Il caso era accaduto in un reparto di pneumologia

Il caso era accaduto in un reparto di pneumologia

Milano - Per lui erano stati chiesti 9 anni e mezzo di reclusione per omicidio volontario aggravato. Oggi, invece, l’accusa per Lorenzo Pieri, infermiere in un’altra struttura e a processo per la morte dello zio di sua moglie a cui avrebbe somministrato, facendogli visita all’ospedale ‘Salvinì di Garbagnate (Milano), morfina e antidepressivi, è stata derubricata in omicidio colposo ed è stato condannato ad un anno. Pena che in pratica ha già scontato quando era in custodia cautelare ai domiciliari. 

Lo ha deciso la Corte d’Assise di Milano (giudici togati Mannucci Pacini-Santangelo) che oltre a cancellare l’accusa di omicidio volontario per il 49enne, assistito dal legale Andrea Fares, ha anche assolto «perché il fatto non sussiste» cinque medici che erano imputati per omicidio colposo, assistiti, tra gli altri, dagli avvocati Matteo Calori e Elio Giannangeli. «Ha praticato i boli come se fosse lui l’infermiere della sedazione terminale, perché gli era stato detto che il parente era spacciato, perché voleva porre fine allo stato in cui si trovava una persona cara, di famiglia», aveva spiegato nella requisitoria il pm Nicola Rossato per chiedere la condanna. 

Francesco Piccinin, 87 anni, era deceduto il 10 ottobre 2020, dopo essere stato ricoverato nel reparto di Pneumologia. Per la Procura, poi, i medici avrebbero sbagliato diagnosi e cure per l’anziano tanto che ci sarebbe stata «un’ingiustificata definizione di irreversibilità» delle gravi condizioni cliniche dell’87enne colpito da polmonite. Una perizia nel corso del processo aveva stabilito che l’operato dei medici (il pm aveva chiesto 8 mesi per quattro di loro) era stato corretto.    Le motivazioni del verdetto dovrebbero essere depositate tra 15 giorni. Al momento dal dispositivo si può capire che, secondo i giudici, Pieri somministrando quella dose di morfina e antidepressivi non aveva intenzione di uccidere il parente, ponendo fine alle sue sofferenze. Probabilmente avrebbe voluto alleviare quelle sofferenze, ma ha somministrato, per errore, troppi farmaci fino a causargli la morte. A processo era finita una vicenda molto complessa, passata anche per consulenze e perizie, e per l’arresto di Pieri, finito ai domiciliari. 

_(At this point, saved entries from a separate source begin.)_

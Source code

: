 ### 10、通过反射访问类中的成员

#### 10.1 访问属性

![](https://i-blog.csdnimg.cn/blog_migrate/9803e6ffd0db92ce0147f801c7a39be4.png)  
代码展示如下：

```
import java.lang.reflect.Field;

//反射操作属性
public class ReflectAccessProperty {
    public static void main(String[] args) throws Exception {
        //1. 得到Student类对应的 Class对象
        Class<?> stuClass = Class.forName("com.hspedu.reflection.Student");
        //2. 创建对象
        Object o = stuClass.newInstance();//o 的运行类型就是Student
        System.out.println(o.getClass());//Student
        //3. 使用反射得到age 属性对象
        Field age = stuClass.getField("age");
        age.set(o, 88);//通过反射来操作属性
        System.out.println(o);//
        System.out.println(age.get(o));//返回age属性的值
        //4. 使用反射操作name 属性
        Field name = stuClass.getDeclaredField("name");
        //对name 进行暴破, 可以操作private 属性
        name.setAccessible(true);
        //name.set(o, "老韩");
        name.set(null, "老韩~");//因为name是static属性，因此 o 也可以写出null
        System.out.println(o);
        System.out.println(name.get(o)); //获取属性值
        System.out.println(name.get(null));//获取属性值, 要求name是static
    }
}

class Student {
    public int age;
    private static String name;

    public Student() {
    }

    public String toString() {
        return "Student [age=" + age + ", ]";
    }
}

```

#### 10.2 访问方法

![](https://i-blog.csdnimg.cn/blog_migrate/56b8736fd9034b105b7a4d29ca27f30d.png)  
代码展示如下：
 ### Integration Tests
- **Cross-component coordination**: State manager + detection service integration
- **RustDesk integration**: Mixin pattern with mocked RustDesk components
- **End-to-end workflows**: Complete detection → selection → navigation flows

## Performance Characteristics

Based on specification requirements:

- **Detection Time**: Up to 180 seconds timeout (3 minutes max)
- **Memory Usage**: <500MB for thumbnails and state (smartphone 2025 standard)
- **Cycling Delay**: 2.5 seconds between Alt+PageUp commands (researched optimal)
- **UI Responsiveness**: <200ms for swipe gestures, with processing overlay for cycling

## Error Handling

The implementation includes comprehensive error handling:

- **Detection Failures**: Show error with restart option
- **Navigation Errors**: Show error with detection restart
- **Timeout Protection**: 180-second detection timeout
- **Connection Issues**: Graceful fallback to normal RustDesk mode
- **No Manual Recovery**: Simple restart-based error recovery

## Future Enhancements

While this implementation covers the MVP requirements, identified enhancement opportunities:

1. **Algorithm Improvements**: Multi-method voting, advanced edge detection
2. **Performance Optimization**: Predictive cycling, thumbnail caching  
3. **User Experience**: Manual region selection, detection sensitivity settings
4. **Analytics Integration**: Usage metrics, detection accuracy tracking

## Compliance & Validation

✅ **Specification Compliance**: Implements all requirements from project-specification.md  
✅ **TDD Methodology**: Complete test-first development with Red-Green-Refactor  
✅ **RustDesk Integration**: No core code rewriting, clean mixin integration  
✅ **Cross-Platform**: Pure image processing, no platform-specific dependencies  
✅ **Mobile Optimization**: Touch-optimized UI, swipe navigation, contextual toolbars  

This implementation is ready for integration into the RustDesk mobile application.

Secondo il pm, Pieri che aveva «un bel rapporto» con l’anziano, anche perché «sua moglie trattava lo zio come un padre», aveva deciso di porre fine alle sofferenze di Piccinin dopo che il 7 ottobre aveva saputo dai medici che «le sue condizioni erano irreversibili». Il pm aveva chiesto per lui la concessione delle attenuanti generiche, ma anche di quella «dell’aver agito per particolari valori morali e sociali», perché il suo «scopo era nobile». Tuttavia la tesi dell’omicidio volontario non ha retto.